Whenever a line below includes the word "then", copy that line.

####################

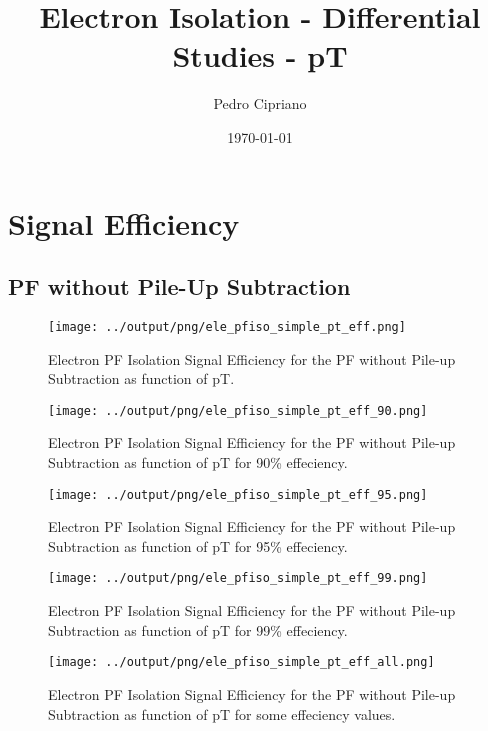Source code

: \documentclass[11pt]{book}
\begin{document}
         
 
 \author{Pedro Cipriano}
 \date{\today}
 \title{Electron Isolation - Differential Studies - pT}

\maketitle

\tableofcontents


\chapter{Signal Efficiency}
\section{PF without Pile-Up Subtraction}
\begin{figure}[htb]
\centering
\texttt{[image: ../output/png/ele\_pfiso\_simple\_pt\_eff.png]}
\caption{Electron PF Isolation Signal Efficiency for the PF without Pile-up Subtraction as function of pT.}
\label{fig:ele_pfiso_pt_eff_simple}
\end{figure}

\begin{figure}[htb]
\centering
\texttt{[image: ../output/png/ele\_pfiso\_simple\_pt\_eff\_90.png]}
\caption{Electron PF Isolation Signal Efficiency for the PF without Pile-up Subtraction as function of pT for 90\% effeciency.}
\label{fig:ele_pfiso_pt_eff_simple_eff_90}
\end{figure}

\begin{figure}[htb]
\centering
\texttt{[image: ../output/png/ele\_pfiso\_simple\_pt\_eff\_95.png]}
\caption{Electron PF Isolation Signal Efficiency for the PF without Pile-up Subtraction as function of pT for 95\% effeciency.}
\label{fig:ele_pfiso_pt_eff_simple_eff_95}
\end{figure}

\begin{figure}[htb]
\centering
\texttt{[image: ../output/png/ele\_pfiso\_simple\_pt\_eff\_99.png]}
\caption{Electron PF Isolation Signal Efficiency for the PF without Pile-up Subtraction as function of pT for 99\% effeciency.}
\label{fig:ele_pfiso_pt_eff_simple_eff_99}
\end{figure}

\begin{figure}[htb]
\centering
\texttt{[image: ../output/png/ele\_pfiso\_simple\_pt\_eff\_all.png]}
\caption{Electron PF Isolation Signal Efficiency for the PF without Pile-up Subtraction as function of pT for some effeciency values.}
\label{fig:ele_pfiso_pt_eff_simple_eff_all}
\end{figure}
\end{document}
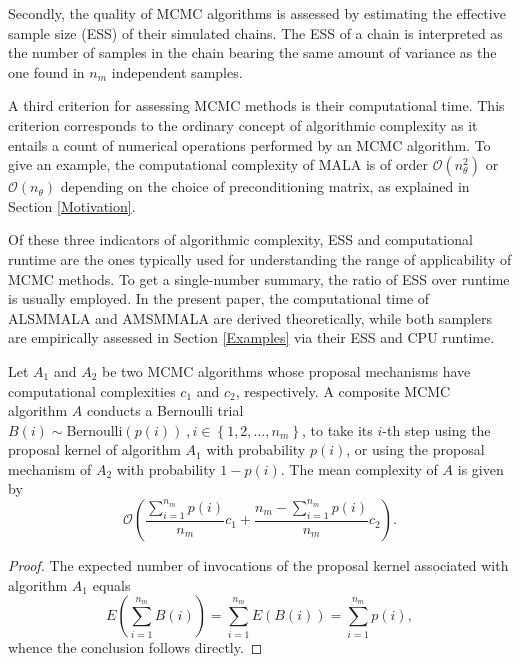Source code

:\documentclass[twoside,11pt]{article}
\begin{document}
Secondly, the quality of MCMC algorithms is assessed by estimating the effective sample size (ESS) of their simulated chains.
The ESS of a chain is interpreted as the number of samples in the chain bearing the same amount of variance as the one found 
in $n_m$ independent samples.

A third criterion for assessing MCMC methods is their computational time.
This criterion corresponds to the ordinary concept of algorithmic complexity as it entails a count of numerical operations
performed by an MCMC algorithm. To give an example, the computational complexity of MALA is of order
$\mathcal{O}(n_{\theta}^2)$ or $\mathcal{O}(n_{\theta})$ depending on the choice of preconditioning matrix, as explained in 
Section \ref{Motivation}.

Of these three indicators of algorithmic complexity, ESS and computational runtime are the ones typically used for
understanding the range of applicability of MCMC methods. To get a single-number summary, the ratio of ESS over runtime is
usually employed. In the present paper, the computational time of ALSMMALA and AMSMMALA are derived theoretically, while both
samplers are empirically assessed in Section \ref{Examples} via their ESS and CPU runtime.

\begin{proposition}
Let $A_1$ and $A_2$ be two MCMC algorithms whose proposal mechanisms have computational complexities $c_1$ and $c_2$, 
respectively. A composite MCMC algorithm $A$ conducts a Bernoulli trial
$B(i)\sim\mbox{Bernoulli}(p(i))~,i\in\left\{1,2,\dots,n_m\right\}$, to take its $i$-th step using the proposal kernel of 
algorithm $A_1$ with probability $p(i)$, or using the proposal mechanism of $A_2$ with probability $1-p(i)$. The mean 
complexity of $A$ is given by
\begin{equation}
\label{eq:c}
\mathcal{O}\left(
\dfrac{\sum_{i=1}^{n_m}p(i)}{n_m}c_1+\dfrac{n_m-\sum_{i=1}^{n_m}p(i)}{n_m}c_2
\right).
\end{equation}
\end{proposition}

\begin{proof}
The expected number of invocations of the proposal kernel associated with algorithm $A_1$ equals 
\begin{equation*}
E\left(\sum_{i=1}^{n_m}B(i)\right)=\sum_{i=1}^{n_m}E(B(i))=\sum_{i=1}^{n_m}p(i),
\end{equation*}
whence the conclusion follows directly.
\end{proof}
\end{document}
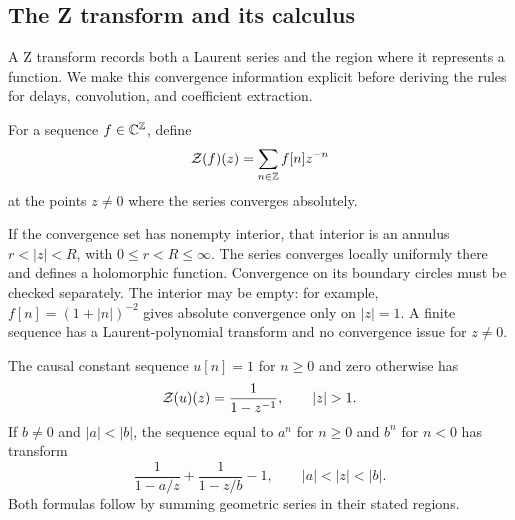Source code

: \subsection{The Z transform and its calculus}
\label{sect2-defn-trans-Z}

A Z transform records both a Laurent series and the region where it
represents a function. We make this convergence information explicit before
deriving the rules for delays, convolution, and coefficient extraction.

\begin{defn}
\label{notation-60}
For a sequence $f\in\CC^\ZZ$, define
\begin{equation}
\label{eq-trans-Z-defn}
 \Zz(f)(z)=\sum_{n\in\ZZ}f[n]z^{-n}
\end{equation}
at the points $z\ne0$ where the series converges absolutely.
\end{defn}
If the convergence set has nonempty interior, that interior is an annulus
$r<|z|<R$, with $0\leq r<R\leq\infty$. The series converges locally
uniformly there and defines a holomorphic function. Convergence on its
boundary circles must be checked separately. The interior may be empty:
for example, $f[n]=(1+|n|)^{-2}$ gives absolute convergence only on $|z|=1$.
A finite sequence has a Laurent-polynomial transform and no convergence
issue for $z\ne0$.


\begin{exmp}
The causal constant sequence $u[n]=1$ for $n\geq0$ and zero otherwise has
\[
 \Zz(u)(z)=\frac1{1-z^{-1}},\qquad |z|>1.
\]
If $b\ne0$ and $|a|<|b|$, the sequence equal to $a^n$ for $n\geq0$
and $b^n$ for $n<0$ has transform
\[
 \frac1{1-a/z}+\frac1{1-z/b}-1,
 \qquad |a|<|z|<|b|.
\]
Both formulas follow by summing geometric series in their stated regions.
\end{exmp}


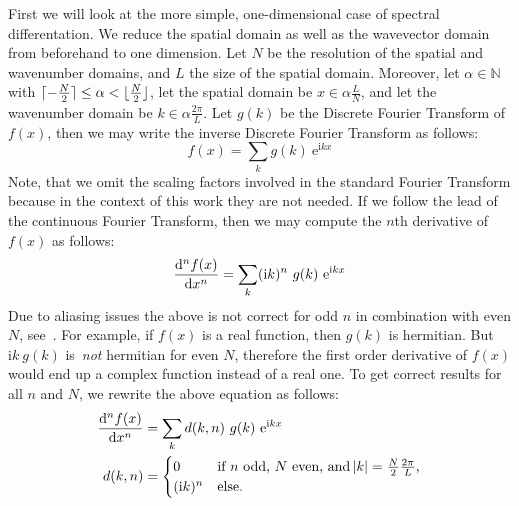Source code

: First we will look at the more simple, one-dimensional case of spectral
differentation. We reduce the spatial domain as well as the wavevector domain
from beforehand to one dimension. Let $N$ be the resolution of the spatial
and wavenumber domains, and $L$ the size of the spatial domain. Moreover, let
$\alpha \in \mathbb{N}$ with $\lceil-\frac{N}{2}\rceil \leq \alpha < \lfloor\frac{N}{2}\rfloor$,
let the spatial domain be $x \in \alpha \frac{L}{N}$, and let the wavenumber
domain be $k \in \alpha \frac{2\pi}{L}$. Let $g(k)$ be the Discrete Fourier
Transform of $f(x)$, then we may write the inverse Discrete Fourier Transform
as follows:
\begin{equation}
 f(x) = \sum_{k}g(k)~\mathrm{e}^{\mathrm{i}kx}
\end{equation}
Note, that we omit the scaling factors involved in the standard Fourier Transform
because in the context of this work they are not needed. If we follow the
lead of the continuous Fourier Transform, then we may compute the $n$th
derivative of $f(x)$ as follows:
\begin{equation}
  \dod[n]{f(x)}{x} = \sum_{k}(\mathrm{i}k)^n~g(k)~\mathrm{e}^{\mathrm{i}kx}
\end{equation}
Due to aliasing issues the above is not correct for odd $n$ in combination
with even $N$, see~\cite{Johnson:2011}. For example, if $f(x)$ is a real
function, then $g(k)$ is hermitian.
But $\mathrm{i}k~g(k)$ is~\emph{not} hermitian for even $N$, therefore the first
order derivative of $f(x)$ would end up a complex function instead of a real one.
To get correct results for all $n$ and $N$, we rewrite the above equation as follows:
\begin{align}
\label{eq:dft_derivative}
  \dod[n]{f(x)}{x} &= \sum_{k}d(k, n)~g(k)~\mathrm{e}^{\mathrm{i}kx} \\
\label{eq:dft_derivative_correction}
  d(k, n) &= \begin{cases}
                   0 &\text{if $n$ odd, $N$ even, and $\abs{k} 
= \frac{N}{2}\frac{2\pi}{L}$,} \\
                   (\mathrm{i}k)^n &\text{else.}
                   \end{cases}
\end{align}
%

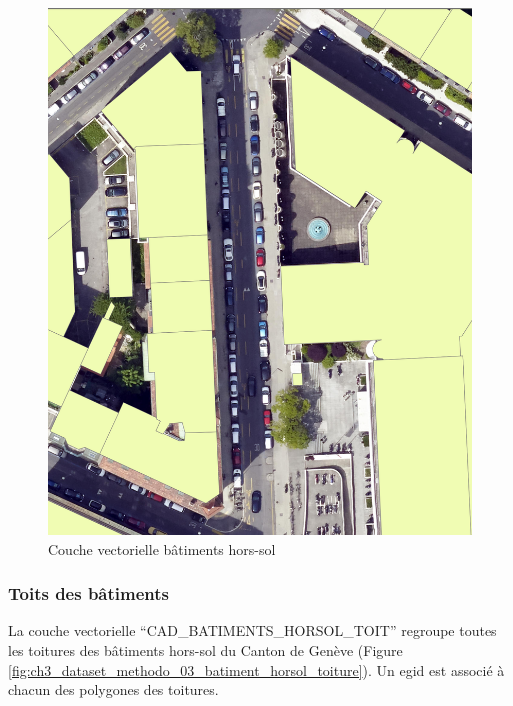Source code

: \begin{figure}[H]
    \centering
    \includegraphics[width=1\linewidth]{02-main//figures/ch3/ch3_dataset_methodo_02_batiment_horsol.png}
    \caption{Couche vectorielle bâtiments hors-sol}
    \label{fig:ch3_dataset_methodo_02_batiment_horsol}
\end{figure}


\newpage
\subsubsection{Toits des bâtiments}
La couche vectorielle ``CAD\_BATIMENTS\_HORSOL\_TOIT'' \cite{sitg_toits_nodate} regroupe toutes les toitures des bâtiments hors-sol du Canton de Genève (Figure \ref{fig:ch3_dataset_methodo_03_batiment_horsol_toiture}). Un \gls{egid} est associé à chacun des polygones des toitures.

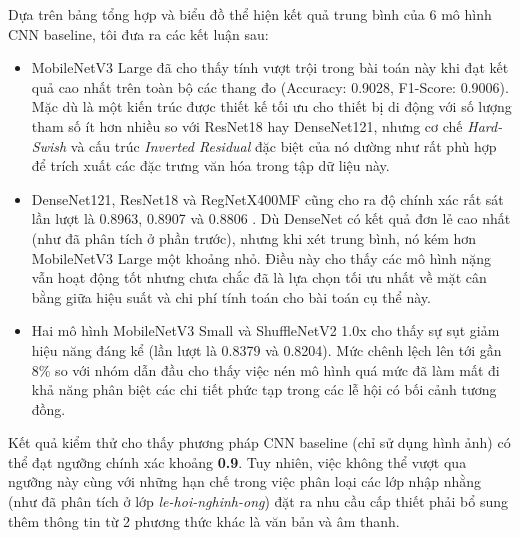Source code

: \indent Dựa trên bảng tổng hợp và biểu đồ thể hiện kết quả trung bình của 6 mô hình CNN baseline, tôi đưa ra các kết luận sau:\vspace{-0.1cm}
\begin{itemize}[label={--}, itemsep=1pt]
    \item MobileNetV3 Large đã cho thấy tính vượt trội trong bài toán này khi đạt kết quả cao nhất trên toàn bộ các thang đo (Accuracy: 0.9028, F1-Score: 0.9006). Mặc dù là một kiến trúc được thiết kế tối ưu cho thiết bị di động với số lượng tham số ít hơn nhiều so với ResNet18 hay DenseNet121, nhưng cơ chế \textit{Hard-Swish} và cấu trúc \textit{Inverted Residual} đặc biệt của nó dường như rất phù hợp để trích xuất các đặc trưng văn hóa trong tập dữ liệu này. 

    \item DenseNet121, ResNet18 và RegNetX400MF cũng cho ra độ chính xác rất sát lần lượt là 0.8963, 0.8907 và 0.8806 . Dù DenseNet có kết quả đơn lẻ cao nhất (như đã phân tích ở phần trước), nhưng khi xét trung bình, nó kém hơn MobileNetV3 Large một khoảng nhỏ. Điều này cho thấy các mô hình nặng vẫn hoạt động tốt nhưng chưa chắc đã là lựa chọn tối ưu nhất về mặt cân bằng giữa hiệu suất và chi phí tính toán cho bài toán cụ thể này.

    \item Hai mô hình MobileNetV3 Small và ShuffleNetV2 1.0x cho thấy sự sụt giảm hiệu năng đáng kể (lần lượt là 0.8379 và 0.8204). Mức chênh lệch lên tới gần 8\% so với nhóm dẫn đầu cho thấy việc nén mô hình quá mức đã làm mất đi khả năng phân biệt các chi tiết phức tạp trong các lễ hội có bối cảnh tương đồng.
\end{itemize}

Kết quả kiểm thử cho thấy phương pháp CNN baseline (chỉ sử dụng hình ảnh) có thể đạt ngưỡng chính xác khoảng \textbf{0.9}. Tuy nhiên, việc không thể vượt qua ngưỡng này cùng với những hạn chế trong việc phân loại các lớp nhập nhằng (như đã phân tích ở lớp \textit{le-hoi-nghinh-ong}) đặt ra nhu cầu cấp thiết phải bổ sung thêm thông tin từ 2 phương thức khác là văn bản và âm thanh.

####################

● Response to the task:
Transform of $f(x)$, then we may write the inverse Discrete Fourier Transform
lead of the continuous Fourier Transform, then we may compute the $n$th
function, then $g(k)$ is hermitian.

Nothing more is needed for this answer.